• [Provided information]:
************

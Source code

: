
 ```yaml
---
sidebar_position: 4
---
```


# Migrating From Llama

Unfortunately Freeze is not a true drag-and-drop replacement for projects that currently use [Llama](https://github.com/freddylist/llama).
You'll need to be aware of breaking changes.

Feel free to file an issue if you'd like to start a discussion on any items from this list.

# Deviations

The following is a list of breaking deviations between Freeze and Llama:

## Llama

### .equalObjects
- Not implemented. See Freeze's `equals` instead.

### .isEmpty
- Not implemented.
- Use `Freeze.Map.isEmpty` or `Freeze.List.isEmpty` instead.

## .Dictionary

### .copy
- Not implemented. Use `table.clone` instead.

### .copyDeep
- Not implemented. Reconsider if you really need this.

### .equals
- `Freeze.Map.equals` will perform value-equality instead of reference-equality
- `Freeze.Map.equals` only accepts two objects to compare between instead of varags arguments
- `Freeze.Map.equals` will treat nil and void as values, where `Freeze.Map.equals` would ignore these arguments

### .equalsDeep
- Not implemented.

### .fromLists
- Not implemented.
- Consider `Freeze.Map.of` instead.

************

Check each line of the entries for "this" and copy those that have it.

Feel free to file an issue if you'd like to start a discussion on any items from this list.
- Not implemented. Reconsider if you really need this.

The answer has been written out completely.